O secretário de Saúde, Eliermes Teixeira, disse que ele viveu uma situação constrangedora, pois foi passado para a população como se o Município estivesse omisso, mas que na realidade o Município em momento algum deixou de preocupar com a situação do Hospital, explicou.  "A gente sabe das dificuldades financeiras que o Hospital está passando, mas também em contrapartida o Município também está passando por dificuldades financeiras. Hoje quando a gente fala de Pronto Socorro, de incentivo, esses valores que estão sendo negociados são oriundos de recurso próprio do Município e esses recursos veem dos impostos que nós pagamos e das retenções como ICMS e IPVA que estão sendo hoje alvo de apropriação indébita do Estado e não estão chegando. O prefeito já falou que só de IPVA já tem R$ 2 milhões retidos e esse dinheiro deveria estar nos cofres da prefeitura. A gente quando fala em aumentar para R$ 320 mil e agora R$340 mil, isso em detrimento de cortes que teremos que fazer. O que o povo tem que entender é que a administração pública trabalha dentro de planejamento e esse planejamento foi feito, bem como uma dotação orçamentária para toda estrutura da saúde e dentro dessa estrutura da saúde foi previsto um valor de 300 até 320 mil que é justamente o índice que a gente tem de reajuste e quando você vem e fala que o Hospital quer R$ 100 mil a gente fugiria da nossa responsabilidade fiscal e a gente sabe que se fizéssemos uma coisa sem pensar, sem sentar e ter um planejamento a gente poderia ser imputado na Lei de Responsabilidade Fiscal e ser responsabilizado por improbidade administrativa", disse.

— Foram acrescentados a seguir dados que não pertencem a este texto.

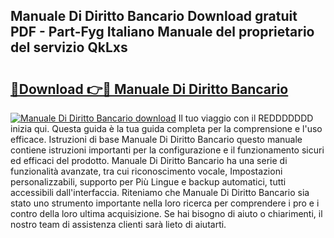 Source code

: ## Manuale Di Diritto Bancario Download gratuit PDF - Part-Fyg Italiano Manuale del proprietario del servizio QkLxs

# <h2><a href="http://dff1nt.blite.top/?on=Manuale+Di+Diritto+Bancario">🔗Download 👉🔴 Manuale Di Diritto Bancario</a></h2>

[![Manuale Di Diritto Bancario download](https://i.imgur.com/lujVjoI.png)](http://dff1nt.blite.top/?on=Manuale+Di+Diritto+Bancario)
Il tuo viaggio con il REDDDDDDD inizia qui. Questa guida è la tua guida completa per la comprensione e l'uso efficace. Istruzioni di base Manuale Di Diritto Bancario questo manuale contiene istruzioni importanti per la configurazione e il funzionamento sicuri ed efficaci del prodotto. Manuale Di Diritto Bancario ha una serie di funzionalità avanzate, tra cui riconoscimento vocale, Impostazioni personalizzabili, supporto per Più Lingue e backup automatici, tutti accessibili dall'interfaccia. Riteniamo che Manuale Di Diritto Bancario sia stato uno strumento importante nella loro ricerca per comprendere i pro e i contro della loro ultima acquisizione. Se hai bisogno di aiuto o chiarimenti, il nostro team di assistenza clienti sarà lieto di aiutarti.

Conforme o Promotor Dr. Rodrigo Barros, o pedido de uma planilha mais analítica por parte do Hospital se deve pelo fato de que existem diversos itens colocados como despesas na planilha que precisam ser avaliados em relação a sua vinculação direta ou indireta com o custeio do Pronto Socorro que é o que está sendo discutido. "Nosso questionamento é que somente poderia integrar aquela planilha itens que efetivamente fossem vinculados ao Pronto Socorro. Esse estudo técnico que se pretende fazer para avaliar inclusive com detalhamento desses itens, quais são esses custos, quem são as pessoas, quais são as funções para gente poder dar um parecer sobre a concordância ou não com essa relação de despesas do Hospital", comentou. Em relação aos municípios vizinhos em ajudar o Hospital de Cataguases, o promotor disse que todos os municípios tem a obrigação de fornecer o atendimento de urgência e emergência e hoje é sabido que muitos usam o Hospital de Cataguases e não tem esse atendimento em seu município e que por isso seria justo eles também oferecerem uma contrapartida. A expectativa do promotor é que o acordo seja fechado até meados da semana que vem.